Holiday Co-Parenting Tips

The holidays are rapidly approaching, which usually means a stressful time for families that have separated, divorced, or are in the process. Children have good memories of previous holidays, and many feel the loss of their family even more so during this time. 

How do you protect your children from all this stress?

  • Remember that the holidays are for family. If you can be civil or friendly with the other parent, consider celebrating the holidays together. If that’s not possible, try establishing new traditions that the kids will remember and look forward to each year.

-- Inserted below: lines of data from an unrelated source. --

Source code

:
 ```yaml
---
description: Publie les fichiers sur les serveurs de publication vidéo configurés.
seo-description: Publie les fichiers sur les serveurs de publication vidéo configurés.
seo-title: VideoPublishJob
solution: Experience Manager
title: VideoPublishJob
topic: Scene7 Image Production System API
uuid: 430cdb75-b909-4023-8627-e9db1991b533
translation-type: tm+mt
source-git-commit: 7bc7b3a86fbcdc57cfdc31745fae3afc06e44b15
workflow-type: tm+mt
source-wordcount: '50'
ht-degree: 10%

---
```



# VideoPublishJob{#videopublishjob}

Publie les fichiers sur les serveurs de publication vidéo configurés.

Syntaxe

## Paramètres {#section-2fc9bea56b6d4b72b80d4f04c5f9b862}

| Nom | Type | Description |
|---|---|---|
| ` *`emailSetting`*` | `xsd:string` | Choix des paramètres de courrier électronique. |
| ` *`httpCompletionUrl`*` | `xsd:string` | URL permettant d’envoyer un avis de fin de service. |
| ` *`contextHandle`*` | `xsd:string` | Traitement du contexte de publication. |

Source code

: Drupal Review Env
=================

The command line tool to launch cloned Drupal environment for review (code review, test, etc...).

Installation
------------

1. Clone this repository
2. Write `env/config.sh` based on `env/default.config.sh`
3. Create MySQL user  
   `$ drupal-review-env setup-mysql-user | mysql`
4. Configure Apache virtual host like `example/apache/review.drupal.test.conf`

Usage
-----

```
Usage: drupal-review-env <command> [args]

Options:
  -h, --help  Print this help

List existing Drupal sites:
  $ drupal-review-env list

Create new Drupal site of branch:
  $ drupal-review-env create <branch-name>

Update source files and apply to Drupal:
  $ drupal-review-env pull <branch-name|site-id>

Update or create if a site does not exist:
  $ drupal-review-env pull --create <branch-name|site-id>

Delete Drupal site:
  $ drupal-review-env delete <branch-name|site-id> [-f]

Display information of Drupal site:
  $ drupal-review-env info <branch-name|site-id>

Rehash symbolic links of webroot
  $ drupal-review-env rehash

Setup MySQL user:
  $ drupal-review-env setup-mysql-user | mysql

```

  • Don’t speak ill of the other parent, and don’t allow your family to bad mouth the other parent either. Allow your child(ren) to express their love for the other parent.

  • Be aware that your child(ren), and yourself, may have a wide range of feelings during the holidays. It’s ok to have these feelings. Talk about them and work through them together.

  • SLOW DOWN! You’ll feel the need to have your child(ren) visit all their relatives while they’re with you during the holidays, but this may not always be feasible. Rushing around to accomplish this may lead to more stress on your children.

  • Take care of yourself! Exercise, eat healthily, get sleep, enjoy time with friends… relax. Your child(ren) will reflect your mood; if you’re calm, they are calm.

  • Make travel fun. If you are traveling for the holidays, bring along activities. Stay positive, laugh, and make good memories.

  • Share the kid(s) – even when it’s “your time” with them. Let your child(ren) talk to or see the other parent if they ask. There is a good chance they will miss them, and not allowing them to talk/see the other parent will make them more upset.

  • Communicate, coordinate and be flexible. Be sure to communicate with your co-parent about holiday schedule(s) early on. Be very specific on dates and times, and be prepared to make any necessary last-minute changes.

  • Plan gifts. Talk to each other about what gifts you plan on getting the child(ren) so that you aren’t duplicating them. Avoid trying to “outdo” each other.

  • Ask what your kid(s) want. Include your kid(s) on holiday plans. Ask them what they want to do and who they want to see. While this may not be a conventional way of doing things, it will show the kid(s) that their feelings also matter.

  • Stop-Look-Listen. Stop yourself from reacting with anger. Take a deep breath and recognize your feelings. Look at all your options before responding. Choose the option that will produce the best outcome. Listen to yourself and choose a response that shows understanding and kindness.